De griffier heeft belanghebbende in een aangetekende brief van 29 februari 2020 nogmaals gewezen op de verschuldigdheid van het griffierecht. De brief vermeldt dat niet-ontvankelijkverklaring kan volgen, indien het griffierecht niet binnen vier weken na dagtekening van de brief is overgemaakt op de in de brief vermelde bankrekening. Volgens gegevens van Track&Trace van PostNL is de brief afgeleverd op het door belanghebbende opgegeven adres.
Uit de administratie van de rechtbank blijkt dat het griffierecht niet volledig is betaald. Er is € 54,- betaald in plaats van € 354,-.
Het beroep is daarom kennelijk niet-ontvankelijk op grond van artikel 8:41, zesde lid, van de Awb.
Opmerking verdient daarbij dat de rechtbank van oordeel is dat de griffier ervan heeft mogen afzien om de betrokken gemachtigde erop te attenderen dat een onjuist bedrag is betaald en om een hertelmogelijkheid te bieden. De betrokken gemachtigde is namelijk eerder in het algemeen, bij aangetekende brief van 2 oktober 2019, gewaarschuwd. Deze brief – die aan het dossier wordt toegevoegd, evenals de Track&Trace-gegevens van ontvangst – vermeldt onder meer het volgende:
“Na navraag bij het LDCR is gebleken dat het vaker voorkomt dat in zaken waarin u als gemachtigde optreedt, een onjuist (te laag) bedrag aan griffierecht wordt betaald.
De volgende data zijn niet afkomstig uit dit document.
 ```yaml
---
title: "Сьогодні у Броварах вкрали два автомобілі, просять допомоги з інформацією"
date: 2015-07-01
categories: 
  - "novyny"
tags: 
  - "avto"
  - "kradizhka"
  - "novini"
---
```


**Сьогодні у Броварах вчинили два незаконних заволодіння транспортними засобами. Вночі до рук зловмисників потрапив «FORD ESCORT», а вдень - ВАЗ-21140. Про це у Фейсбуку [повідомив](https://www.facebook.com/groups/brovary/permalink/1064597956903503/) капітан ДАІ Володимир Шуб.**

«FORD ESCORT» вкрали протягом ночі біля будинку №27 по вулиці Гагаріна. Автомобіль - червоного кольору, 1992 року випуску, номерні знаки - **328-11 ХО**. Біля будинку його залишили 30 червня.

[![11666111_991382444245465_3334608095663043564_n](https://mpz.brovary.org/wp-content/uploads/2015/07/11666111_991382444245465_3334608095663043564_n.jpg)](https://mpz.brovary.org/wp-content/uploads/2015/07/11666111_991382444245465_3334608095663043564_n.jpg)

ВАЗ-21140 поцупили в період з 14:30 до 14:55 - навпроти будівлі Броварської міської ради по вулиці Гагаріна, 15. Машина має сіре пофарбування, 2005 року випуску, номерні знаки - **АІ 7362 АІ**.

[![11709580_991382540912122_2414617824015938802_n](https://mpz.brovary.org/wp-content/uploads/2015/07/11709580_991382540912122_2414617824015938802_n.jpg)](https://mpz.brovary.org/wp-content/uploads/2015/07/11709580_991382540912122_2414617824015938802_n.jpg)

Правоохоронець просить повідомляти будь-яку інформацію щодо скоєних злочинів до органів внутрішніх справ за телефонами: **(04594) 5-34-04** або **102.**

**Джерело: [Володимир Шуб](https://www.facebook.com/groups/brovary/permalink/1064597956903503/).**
Dit is niet de bedoeling.
Mededeling / waarschuwing
Ik heb u in de eerder genoemde zaak de mogelijkheid gegeven om het verzuim om het juiste bedrag over te maken te herstellen. Dat zal in het vervolg als uitgangspunt
nietmeer gebeuren. In nieuwe gevallen krijgt u dus
geenherstelmogelijkheid meer als wederom een te laag bedrag aan griffierecht wordt betaald. Het is immers uw verantwoordelijkheid om te zorgen dat het juiste bedrag wordt betaald.
Met ‘nieuwe gevallen’ bedoel ik gevallen waarin de termijn om het griffierecht te voldoen, eindigt na de dagtekening van deze brief. (…)
Als het verschuldigde bedrag aan griffierecht niet of niet tijdig is ontvangen, kan het beroep niet-ontvankelijk verklaard worden. Dit is ook het geval bij een onvolledig betaald bedrag aan griffierecht.”
Er is geen aanleiding voor een proceskostenveroordeling.

2.Beslissing

De rechtbank verklaart het beroep niet-ontvankelijk.
Deze uitspraak is op 17 juli 2020 gedaan door mr. M.R.T. Pauwels, rechter, in aanwezigheid van N. Plasman, griffier. Als gevolg van maatregelen rondom het Coronavirus is deze uitspraak niet uitgesproken op een openbare uitsprakenzitting. Zodra het openbaar uitspreken weer mogelijk is, wordt deze uitspraak alsnog in het openbaar uitgesproken.
De griffier, De rechter,
Afschrift aangetekend verzonden aan partijen op:
Rechtsmiddel
Tegen deze uitspraak kan binnen zes weken na de datum van verzending verzet worden gedaan bij de rechtbank (artikel 8:55 Awb). De indiener van het verzetschrift kan daarbij vragen in de gelegenheid te worden gesteld over het verzet te worden gehoord.